JEVOIS...L’internet sera d’abord l’outil clé de l’éco-efficience mondiale. Si toute l’humanité pouvait consommer comme un américain, il nous faudrait l’équivalent de trois à quatre Terres pour subvenir à nos besoins. Rassurons-nous, l’internet mondial sera l’instrument qui va permettre de formidables gains de productivité globaux dans la plupart des domaines d’activités. Nous sommes entrés dans un cycle d’économie des ressources qui avait été prédit par l’économiste russe Nikolaï Kondratiev dans les années 20. Il annonçait alors que le cycle à partir des années 92, serait une période gestionnaire qui suivrait celle, stratégique, des années 40 à 92. Dans cette recherche d’économies, les réseaux sont désormais considérés comme un moyen de repenser fondamentalement de nouvelles formes d’organisation moins gourmandes en ressources. Quand, par exemple, on parle de travailler à distance, il est vite évident que l’on est en train de parler d’une organisation moins consommatrice d’énergie et de ressources. Peu de gens semblent avoir conscience de ce formidable bond que nous promet l’Internet mondial. Pourtant de multiples signaux nous disent les nouvelles orientations des consommations, nous indiquent les nouveaux gisements de productivité que certaines entreprises et maintenant certains pays doivent intégrer dans leurs politiques avec l’aplatissement des courbes de croissance. Des milliards d’internautes circuleront, étudieront, consommeront, s’informeront ou s’amuseront dans des univers simulés, au prix d’une consommation matérielle et énergétique minime. Cette prégnance du monde numérique sur le monde réel ne va cesser de croître avec la transformation des biens et des produits tangibles en biens et produits immatérielles, à l’exemple de votre bibliothèque ou de votre vidéothèque, devenues numériques.

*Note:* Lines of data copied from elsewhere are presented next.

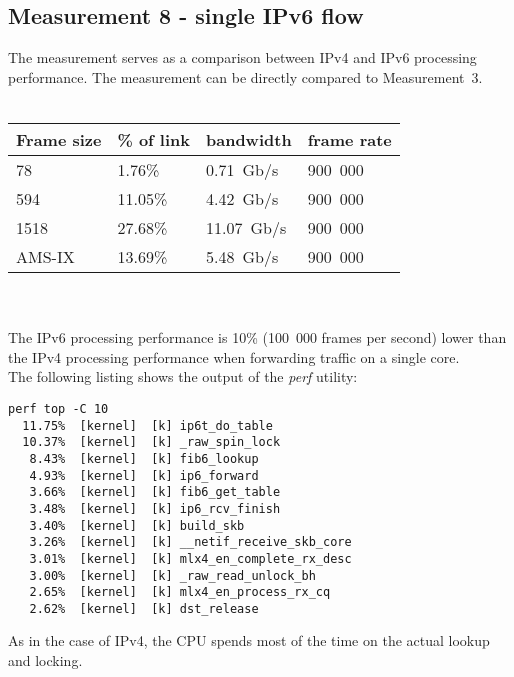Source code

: 
\subsection{Measurement 8 - single IPv6 flow}
The measurement serves as a comparison between IPv4 and IPv6 processing performance.
The measurement can be directly compared to Measurement~3.
\\
\\
\begin{tabular}{ | l | l | l | l |}
\hline
Frame size & \% of link & bandwidth & frame rate \\
\hline
78     &  1.76\% &  0.71~Gb/s & 900~000 \\
594    & 11.05\% &  4.42~Gb/s & 900~000 \\
1518   & 27.68\% & 11.07~Gb/s & 900~000 \\
AMS-IX & 13.69\% &  5.48~Gb/s & 900~000 \\
\hline
\end{tabular}
\\
\\
The IPv6 processing performance is 10\% (100~000 frames per second) lower than the IPv4 processing performance
when forwarding traffic on a single core.
\\
The following listing shows the output of the {\it{perf}} utility:
\begin{lstlisting}
perf top -C 10
  11.75%  [kernel]  [k] ip6t_do_table
  10.37%  [kernel]  [k] _raw_spin_lock
   8.43%  [kernel]  [k] fib6_lookup
   4.93%  [kernel]  [k] ip6_forward
   3.66%  [kernel]  [k] fib6_get_table
   3.48%  [kernel]  [k] ip6_rcv_finish
   3.40%  [kernel]  [k] build_skb
   3.26%  [kernel]  [k] __netif_receive_skb_core
   3.01%  [kernel]  [k] mlx4_en_complete_rx_desc
   3.00%  [kernel]  [k] _raw_read_unlock_bh
   2.65%  [kernel]  [k] mlx4_en_process_rx_cq
   2.62%  [kernel]  [k] dst_release
\end{lstlisting}
As in the case of IPv4, the CPU spends most of the time on the actual lookup and locking.

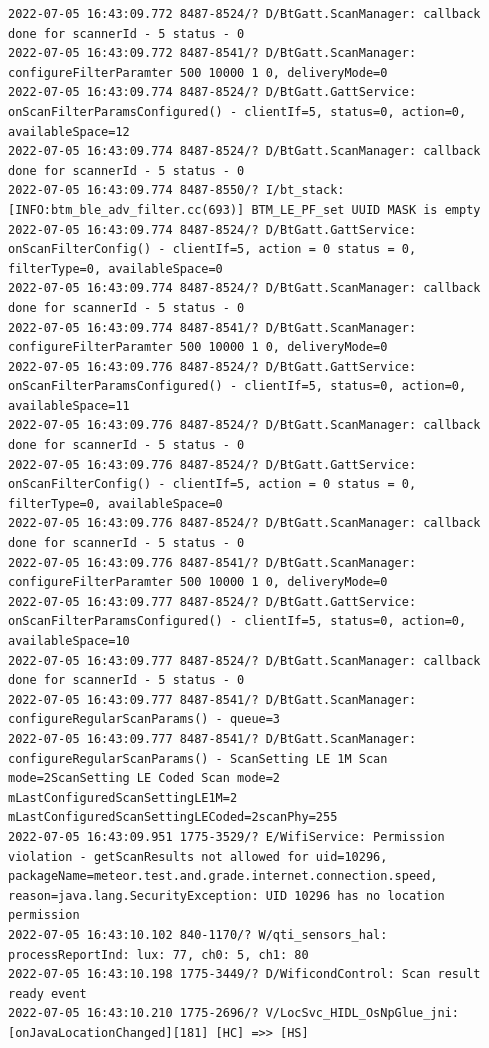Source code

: \documentclass[a4paper,12pt]{book}
\begin{document}
\begin{lstlisting}
2022-07-05 16:43:09.772 8487-8524/? D/BtGatt.ScanManager: callback done for scannerId - 5 status - 0
2022-07-05 16:43:09.772 8487-8541/? D/BtGatt.ScanManager: configureFilterParamter 500 10000 1 0, deliveryMode=0
2022-07-05 16:43:09.774 8487-8524/? D/BtGatt.GattService: onScanFilterParamsConfigured() - clientIf=5, status=0, action=0, availableSpace=12
2022-07-05 16:43:09.774 8487-8524/? D/BtGatt.ScanManager: callback done for scannerId - 5 status - 0
2022-07-05 16:43:09.774 8487-8550/? I/bt_stack: [INFO:btm_ble_adv_filter.cc(693)] BTM_LE_PF_set UUID MASK is empty 
2022-07-05 16:43:09.774 8487-8524/? D/BtGatt.GattService: onScanFilterConfig() - clientIf=5, action = 0 status = 0, filterType=0, availableSpace=0
2022-07-05 16:43:09.774 8487-8524/? D/BtGatt.ScanManager: callback done for scannerId - 5 status - 0
2022-07-05 16:43:09.774 8487-8541/? D/BtGatt.ScanManager: configureFilterParamter 500 10000 1 0, deliveryMode=0
2022-07-05 16:43:09.776 8487-8524/? D/BtGatt.GattService: onScanFilterParamsConfigured() - clientIf=5, status=0, action=0, availableSpace=11
2022-07-05 16:43:09.776 8487-8524/? D/BtGatt.ScanManager: callback done for scannerId - 5 status - 0
2022-07-05 16:43:09.776 8487-8524/? D/BtGatt.GattService: onScanFilterConfig() - clientIf=5, action = 0 status = 0, filterType=0, availableSpace=0
2022-07-05 16:43:09.776 8487-8524/? D/BtGatt.ScanManager: callback done for scannerId - 5 status - 0
2022-07-05 16:43:09.776 8487-8541/? D/BtGatt.ScanManager: configureFilterParamter 500 10000 1 0, deliveryMode=0
2022-07-05 16:43:09.777 8487-8524/? D/BtGatt.GattService: onScanFilterParamsConfigured() - clientIf=5, status=0, action=0, availableSpace=10
2022-07-05 16:43:09.777 8487-8524/? D/BtGatt.ScanManager: callback done for scannerId - 5 status - 0
2022-07-05 16:43:09.777 8487-8541/? D/BtGatt.ScanManager: configureRegularScanParams() - queue=3
2022-07-05 16:43:09.777 8487-8541/? D/BtGatt.ScanManager: configureRegularScanParams() - ScanSetting LE 1M Scan mode=2ScanSetting LE Coded Scan mode=2 mLastConfiguredScanSettingLE1M=2 mLastConfiguredScanSettingLECoded=2scanPhy=255
2022-07-05 16:43:09.951 1775-3529/? E/WifiService: Permission violation - getScanResults not allowed for uid=10296, packageName=meteor.test.and.grade.internet.connection.speed, reason=java.lang.SecurityException: UID 10296 has no location permission
2022-07-05 16:43:10.102 840-1170/? W/qti_sensors_hal: processReportInd: lux: 77, ch0: 5, ch1: 80
2022-07-05 16:43:10.198 1775-3449/? D/WificondControl: Scan result ready event
2022-07-05 16:43:10.210 1775-2696/? V/LocSvc_HIDL_OsNpGlue_jni: [onJavaLocationChanged][181] [HC] =>> [HS]

\end{lstlisting}
\end{document}
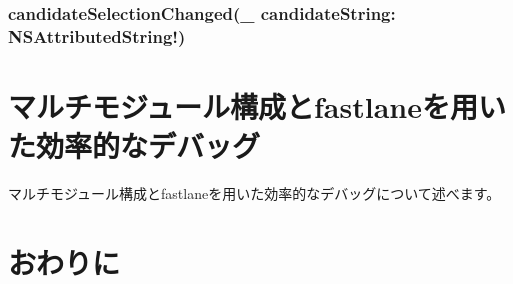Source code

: \documentclass[uplatex,a4j,12pt,twocolumn]{jsarticle}
\begin{document}
\subsubsection{candidateSelectionChanged(\_ candidateString: NSAttributedString!)}


\section{マルチモジュール構成とfastlaneを用いた効率的なデバッグ}\label{sec:multi_module_and_fastlane}
マルチモジュール構成とfastlaneを用いた効率的なデバッグについて述べます。

\section{おわりに}\label{sec:conclusion}

 
 
\end{document}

Télévie low cost à gogo pour une économie participative. La généralisation de la Télévie qui caractérise nos sociétés en réseaux modifie profondément nos comportements de consommateurs. Ce qui va bien évidement contribuer à cette éco-efficience qui ouvrait mon article. Assisté par des traducteurs et des moyens de paiements électroniques performants, le réseau des réseaux, permettra la généralisation d’une économie lowcost. D’une économie aussi de seconde main, qui a pris le nom d’économie circulaire, touchant la plupart des productions mondiales que ce soit dans les domaines de l’éducation ou des échanges « one to one » de produits ou de services de formation et d’assistance les plus divers. Je présume qu’il n’échappe à personne que nous assistons déjà à une augmentation spectaculaire de services orientés vers l’optimisation ou l’économie de ressources que ce soit par la coopération, l’entraide ou la substitution aux offres traditionnelles. Internet sera un outil d’aide à la vie économe « des « producteurs-consommateurs » (le CtoC) en identifiant et en favorisant les fournisseurs proposant des solutions astucieuses et bon marché. Une économie de l’usage, de basse intensité, où les fournisseurs pourront être de simples individus, à l’exemple de la location, du partage ou de l’échange des véhicules, des appartements ou encore de crédits entre particuliers. Ce qui n’ira pas sans créer de nombreux conflits d’intérêts avec les organisations marchandes traditionnelles 1 . Un impact qui va aussi obliger la Cité à devenir « plus intelligente » ! Le réseau a déjà une place particulière dans les expériences et les applications de services utiles aux habitants des villes, à la réussite des Eco-quartiers pour une vie collective plus économe. Multiplication de services publics distants évitant des déplacements inutiles, facilités pour entrer en contact avec des agents publics, identification de services locaux – comme les parkings – les moins chers, ou encore services de recyclages divers. Cartographie permettant de situer rapidement une adresse dans une ville, puis de localiser l’immeuble dans lequel on vous propose d’acheter un appartement tout en estimant la qualité de son isolation, de pouvoir visiter virtuellement le quartier pour y découvrir les services, les commerçants ou les écoles.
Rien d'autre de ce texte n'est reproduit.